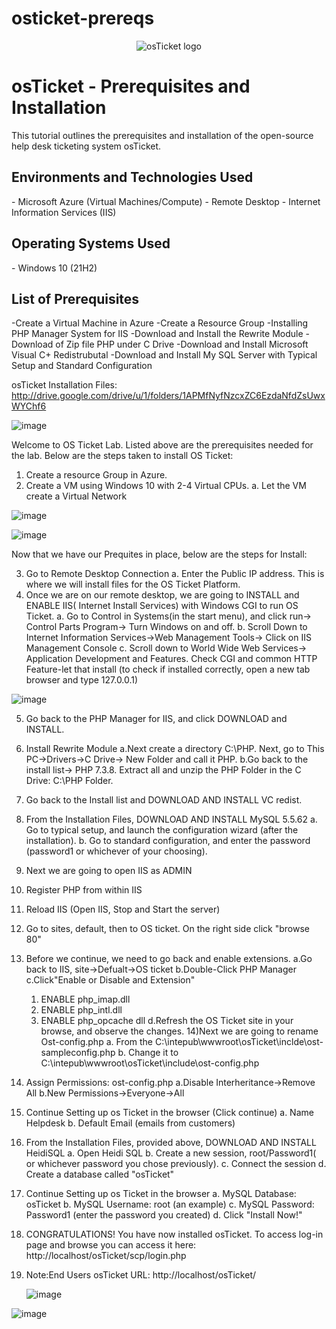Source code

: # osticket-prereqs

<p align="center">
<img src="https://i.imgur.com/Clzj7Xs.png" alt="osTicket logo"/>
</p>

<h1>osTicket - Prerequisites and Installation</h1>
This tutorial outlines the prerequisites and installation of the open-source help desk ticketing system osTicket.<br />


<h2>Environments and Technologies Used</h2>
- Microsoft Azure (Virtual Machines/Compute)
- Remote Desktop
- Internet Information Services (IIS)

<h2>Operating Systems Used </h2>
- Windows 10</b> (21H2)

<h2>List of Prerequisites</h2>
-Create a Virtual Machine in Azure 
  -Create a Resource Group
-Installing PHP Manager System for IIS
-Download and Install the Rewrite Module
-Download of Zip file PHP under C Drive
-Download and Install Microsoft Visual C+ Redistrubutal 
-Download and Install My SQL Server with Typical Setup and Standard Configuration

osTicket Installation Files:
http://drive.google.com/drive/u/1/folders/1APMfNyfNzcxZC6EzdaNfdZsUwxWYChf6

![image](https://github.com/mroesberry988/osticket-prereqs/assets/134666751/9267e7e1-42c8-4709-8a10-9e618bef2faf)


Welcome to OS Ticket Lab. Listed above are the prerequisites needed for the lab. Below are the steps taken to install OS Ticket:

1) Create a resource Group in Azure.
2) Create a VM using Windows 10 with 2-4 Virtual CPUs.
   a. Let the VM create a Virtual Network

![image](https://github.com/mroesberry988/osticket-prereqs/assets/134666751/911952b2-0af2-4758-8e14-1a9ef14041d3)

![image](https://github.com/mroesberry988/osticket-prereqs/assets/134666751/f2c2f459-f71b-4d00-9631-d2e141a23972)


Now that we have our Prequites in place, below are the steps for Install:

3) Go to Remote Desktop Connection
   a. Enter the Public IP address. This is where we will install files for the OS Ticket Platform.
4) Once we are on our remote desktop, we are going to INSTALL and ENABLE IIS( Internet Install Services) with Windows CGI to run OS Ticket.
   a. Go to Control in Systems(in the start menu), and click run-> Control Parts Program-> Turn Windows on and off.
   b. Scroll Down to Internet Information Services->Web Management Tools-> Click on IIS Management Console
   c. Scroll down to World Wide Web Services-> Application Development and Features. Check CGI and common HTTP Feature-let that install (to check if installed correctly, open a new tab browser and type 127.0.0.1)

![image](https://github.com/mroesberry988/osticket-prereqs/assets/134666751/fde07ccc-33af-4de4-89e6-fa3bc25902fb)


5) Go back to the PHP Manager for IIS, and click DOWNLOAD and INSTALL.
6) Install Rewrite Module
   a.Next create a directory C:\\PHP. Next, go to This PC->Drivers->C Drive-> New Folder and call it PHP.
   b.Go back to the install list-> PHP 7.3.8. Extract all and unzip the PHP Folder in the C Drive: C:\\PHP Folder.
7) Go back to the Install list and DOWNLOAD AND INSTALL VC redist.
8) From the Installation Files, DOWNLOAD AND INSTALL MySQL 5.5.62
   a. Go to typical setup, and launch the configuration wizard (after the installation).
   b. Go to standard configuration, and enter the password (password1 or whichever of your choosing).
9) Next we are going to open IIS as ADMIN
10) Register PHP from within IIS
11) Reload IIS (Open IIS, Stop and Start the server)
12) Go to sites, default, then to OS ticket. On the right side click "browse 80"
13) Before we continue, we need to go back and enable extensions.
    a.Go back to IIS, site->Defualt->OS ticket
    b.Double-Click PHP Manager
    c.Click"Enable or Disable and Extension"
      1. ENABLE php_imap.dll
      2. ENABLE php_intl.dll
      3. ENABLE php_opcache dll
    d.Refresh the OS Ticket site in your browse, and observe the changes.
14)Next we are going to rename Ost-config.php
   a. From the C:\intepub\wwwroot\osTicket\inclde\ost-sampleconfig.php
   b. Change it to C:\intepub\wwwroot\osTicket\include\ost-config.php
15) Assign Permissions: ost-config.php
    a.Disable Interheritance->Remove All
    b.New Permissions->Everyone->All
16) Continue Setting up os Ticket in the browser (Click continue)
    a. Name Helpdesk
    b. Default Email (emails from customers)
17) From the Installation Files, provided above, DOWNLOAD AND INSTALL HeidiSQL
    a. Open Heidi SQL
    b. Create a new session, root/Password1( or whichever password you chose previously).
    c. Connect the session
    d. Create a database called "osTicket"
18) Continue Setting up os Ticket in the browser
    a. MySQL Database: osTicket
    b. MySQL Username: root (an example)
    c. MySQL Password: Password1 (enter the password you created)
    d. Click "Install Now!"
19) CONGRATULATIONS! You have now installed osTicket. To access log-in page and browse you can access it here: http://localhost/osTicket/scp/login.php
20) Note:End Users osTicket URL: http://localhost/osTicket/

    ![image](https://github.com/mroesberry988/osticket-prereqs/assets/134666751/4d55c627-e589-4067-a952-47af4bfa903e)





![image](https://github.com/mroesberry988/osticket-prereqs/assets/134666751/9267e7e1-42c8-4709-8a10-9e618bef2faf)
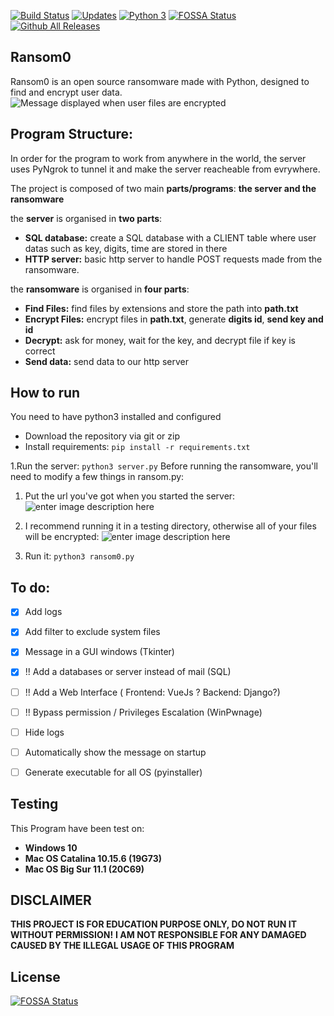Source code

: [![Build Status](https://api.travis-ci.com/hugolb0/ransom0.svg?branch=master)](https://travis-ci.com/hugolb0/ransom0)
[![Updates](https://pyup.io/repos/github/HugoLB0/Ransom0/shield.svg)](https://pyup.io/repos/github/HugoLB0/Ransom0/)
[![Python 3](https://pyup.io/repos/github/HugoLB0/Ransom0/python-3-shield.svg)](https://pyup.io/repos/github/HugoLB0/Ransom0/)
[![FOSSA Status](https://app.fossa.com/api/projects/git%2Bgithub.com%2FHugoLB0%2FRansom0.svg?type=shield)](https://app.fossa.com/projects/git%2Bgithub.com%2FHugoLB0%2FRansom0?ref=badge_shield)
[![Github All Releases](https://img.shields.io/github/downloads/HugoLb0/Ransom0/total.svg)]()
## Ransom0

Ransom0 is an open source ransomware made with Python, designed to find and encrypt user data. 
![Message displayed when user files are encrypted](https://hugolb0.000webhostapp.com/ransom0_main.png)

## Program Structure:
In order for the program to work from anywhere in the world, the server uses PyNgrok to tunnel it and make the server reacheable from evrywhere.

The project is composed of two main **parts/programs**: **the server and the ransomware**

the **server** is organised in **two parts**:
- **SQL database:** create a SQL database with a CLIENT table where user datas such as key, digits, time are stored in there
- **HTTP server:** basic http server to handle POST requests made from the ransomware.

the **ransomware** is organised  in **four parts**:
 - **Find Files:** find files by extensions and store the path into **path.txt**
 - **Encrypt Files:** encrypt files in **path.txt**, generate **digits id**, **send key and id**
 - **Decrypt:** ask for money, wait for the key, and decrypt file if key is correct
-  **Send data:** send data to our http server

## How to run
You need to have python3 installed and configured

 - Download the repository via git or zip
 - Install requirements: `pip install -r requirements.txt`

1.Run the server: `python3 server.py`
Before running the ransomware, you'll need to modify a few things in ransom.py:

 1. Put the url you've got when you started the server: ![enter image description here](https://hugolb0.000webhostapp.com/ransom0_url.png)

 

 2. I recommend running it in a testing directory, otherwise all of your files will be encrypted: ![enter image description here](https://hugolb0.000webhostapp.com/ransom0_directory.png)

2. Run it: `python3 ransom0.py`

## To do:
 - [x] Add logs
 - [x] Add filter to exclude system files
 - [x] Message in a GUI windows (Tkinter)
 - [x] !! Add a databases or server instead of mail (SQL) 
 - [ ] !! Add a Web Interface ( Frontend: VueJs ? Backend: Django?) 
 - [ ] !! Bypass permission / Privileges Escalation (WinPwnage)
 - [ ] Hide logs
 - [ ] Automatically  show the message on startup
 - [ ] Generate executable for all OS (pyinstaller)


## Testing
This Program have been test on:

 - **Windows 10**
 - **Mac OS Catalina 10.15.6 (19G73)**
 - **Mac OS Big Sur 11.1 (20C69)**

## DISCLAIMER 
**THIS PROJECT IS FOR EDUCATION PURPOSE ONLY, DO NOT RUN IT WITHOUT PERMISSION!**
**I AM NOT RESPONSIBLE FOR ANY DAMAGED CAUSED BY THE ILLEGAL USAGE OF THIS PROGRAM**


## License
[![FOSSA Status](https://app.fossa.com/api/projects/git%2Bgithub.com%2FHugoLB0%2FRansom0.svg?type=large)](https://app.fossa.com/projects/git%2Bgithub.com%2FHugoLB0%2FRansom0?ref=badge_large)
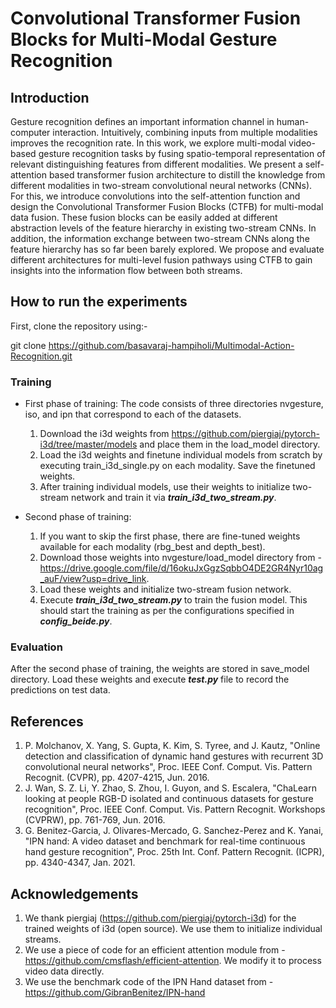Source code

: # Convolutional Transformer Fusion Blocks for Multi-Modal Gesture Recognition

## Introduction
Gesture recognition defines an important information channel in human-computer interaction. Intuitively, combining inputs from multiple modalities improves the recognition rate. In this work, we explore multi-modal video-based gesture recognition tasks by fusing spatio-temporal representation of relevant distinguishing features from different modalities. We present a self-attention based transformer fusion architecture to distill the knowledge from different modalities in two-stream convolutional neural networks (CNNs). For this, we introduce convolutions into the self-attention function and design the Convolutional Transformer Fusion Blocks (CTFB) for multi-modal data fusion. These fusion blocks can be easily added at different abstraction levels of the feature hierarchy in existing two-stream CNNs. In addition, the information exchange between two-stream CNNs along the feature hierarchy has so far been barely explored. We propose and evaluate different architectures for multi-level fusion pathways using CTFB to gain insights into the information flow between both streams.

## How to run the experiments
First, clone the repository using:-

git clone https://github.com/basavaraj-hampiholi/Multimodal-Action-Recognition.git

### Training

- First phase of training:
   The code consists of three directories nvgesture, iso, and ipn that correspond to each of the datasets.
   1. Download the i3d weights from https://github.com/piergiaj/pytorch-i3d/tree/master/models and place them in the load_model directory. 
   2. Load the i3d weights and finetune individual models from scratch by executing train_i3d_single.py on each modality. Save the finetuned weights.
   3. After training individual models, use their weights to initialize two-stream network and train it via <b><i>train_i3d_two_stream.py</i></b>.
      
- Second phase of training:  
   1. If you want to skip the first phase, there are fine-tuned weights available for each modality (rbg_best and depth_best).
   2. Download those weights into nvgesture/load_model directory from - 
      https://drive.google.com/file/d/16okuJxGgzSqbbO4DE2GR4Nyr10ag_auF/view?usp=drive_link.
   3. Load these weights and initialize two-stream fusion network. 
   4. Execute <b><i>train_i3d_two_stream.py</i></b> to train the fusion model.
      This should start the training as per the configurations specified in <b><i>config_beide.py</i></b>.

### Evaluation

After the second phase of training, the weights are stored in save_model directory.
Load these weights and execute <b><i>test.py</i></b> file to record the predictions on test data.


## References
1. P. Molchanov, X. Yang, S. Gupta, K. Kim, S. Tyree, and J. Kautz, "Online detection and classification of dynamic hand gestures with recurrent 3D convolutional neural networks", Proc. IEEE Conf. Comput. Vis. Pattern Recognit. (CVPR), pp. 4207-4215, Jun. 2016.
2. J. Wan, S. Z. Li, Y. Zhao, S. Zhou, I. Guyon, and S. Escalera, "ChaLearn looking at people RGB-D isolated and continuous datasets for gesture recognition", Proc. IEEE Conf. Comput. Vis. Pattern Recognit. Workshops (CVPRW), pp. 761-769, Jun. 2016.
3. G. Benitez-Garcia, J. Olivares-Mercado, G. Sanchez-Perez and K. Yanai, "IPN hand: A video dataset and benchmark for real-time continuous hand gesture recognition", Proc. 25th Int. Conf. Pattern Recognit. (ICPR), pp. 4340-4347, Jan. 2021.
   
## Acknowledgements
1. We thank piergiaj (https://github.com/piergiaj/pytorch-i3d) for the trained weights of i3d (open source). We use them to initialize individual streams.
2. We use a piece of code for an efficient attention module from - https://github.com/cmsflash/efficient-attention. We modify it to process video data directly.
3. We use the benchmark code of the IPN Hand dataset from - https://github.com/GibranBenitez/IPN-hand
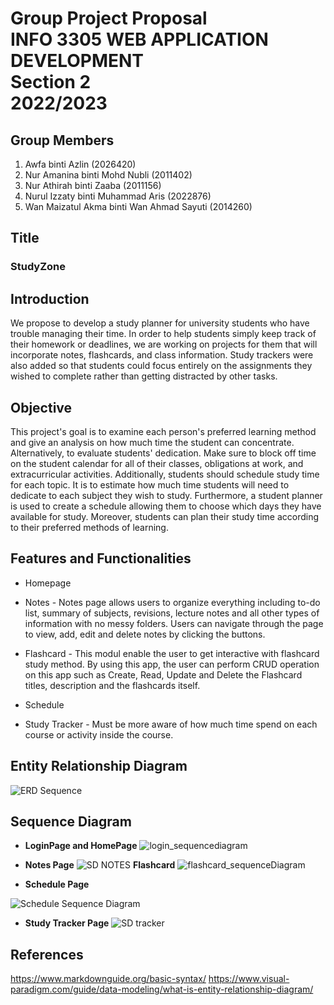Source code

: # Group Project Proposal <br> INFO 3305 WEB APPLICATION DEVELOPMENT <br>Section 2<br>2022/2023</br> 

## Group Members
1. Awfa binti Azlin (2026420)
2. Nur Amanina binti Mohd Nubli (2011402)
3. Nur Athirah binti Zaaba (2011156)
4. Nurul Izzaty binti Muhammad Aris (2022876)
5. Wan Maizatul Akma binti Wan Ahmad Sayuti (2014260)

## Title 
### StudyZone

## Introduction 
We propose to develop a study planner for university students who have trouble managing their time. In order to help students simply keep track of their homework or deadlines, we are working on projects for them that will incorporate notes, flashcards, and class information. Study trackers were also added so that students could focus entirely on the assignments they wished to complete rather than getting distracted by other tasks.

## Objective 
This project's goal is to examine each person's preferred learning method and give an analysis on how much time the student can concentrate. Alternatively, to evaluate students' dedication. Make sure to block off time on the student calendar for all of their classes, obligations at work, and extracurricular activities. Additionally, students should schedule study time for each topic. It is to estimate how much time students will need to dedicate to each subject they wish to study. Furthermore, a student planner is used to create a schedule allowing them to choose which days they have available for study. Moreover, students can plan their study time according to their preferred methods of learning.

## Features and Functionalities 
* Homepage 
* Notes - Notes page allows users to organize everything including to-do list,  summary of subjects, revisions, lecture notes and all other types of information with no messy folders. Users can navigate through the page to view, add, edit and delete notes by clicking the buttons. 

* Flashcard - This modul enable the user to get interactive with flashcard study method. By using this app, the user can perform CRUD operation on this app such as Create, Read, Update and Delete the Flashcard titles, description and the flashcards itself.  

* Schedule 
* Study Tracker - Must be more aware of how much time spend on each course or activity inside the course.

## Entity Relationship Diagram 
![ERD   Sequence](https://user-images.githubusercontent.com/121510950/209847871-eccb4637-4a21-4484-8693-debf889963c7.jpeg)

## Sequence Diagram 

* **LoginPage and HomePage**
![login_sequencediagram](https://user-images.githubusercontent.com/121510950/209852533-1d978763-9c2d-4e80-9de4-b12f368b1b91.jpeg)

* **Notes Page**
![SD NOTES](https://user-images.githubusercontent.com/96872015/209850991-2b2c595c-cad7-4472-96b2-b17da3d254a6.png)
**Flashcard**
![flashcard_sequenceDiagram](https://user-images.githubusercontent.com/121510950/209852546-9b969d80-1e00-4601-a2dd-29fc86312252.jpg)

* **Schedule Page**

![Schedule Sequence Diagram](https://user-images.githubusercontent.com/103989049/209851190-afb7ddbd-5b0e-4579-84d0-20155d13abe2.jpg)

* **Study Tracker Page**
![SD tracker](https://user-images.githubusercontent.com/83502646/209851890-adb7e196-f8c5-4b0a-9f4f-e418f8f14cdc.jpeg)

## References 
<https://www.markdownguide.org/basic-syntax/> 
<https://www.visual-paradigm.com/guide/data-modeling/what-is-entity-relationship-diagram/>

_WHAT YOU NEED TO DO:_ Which of the lines above hold the word "Manager"? Copy each one.

_RESPONSE AREA:_
-Installing PHP Manager System for IIS
5) Go back to the PHP Manager for IIS, and click DOWNLOAD and INSTALL.
    b.Double-Click PHP Manager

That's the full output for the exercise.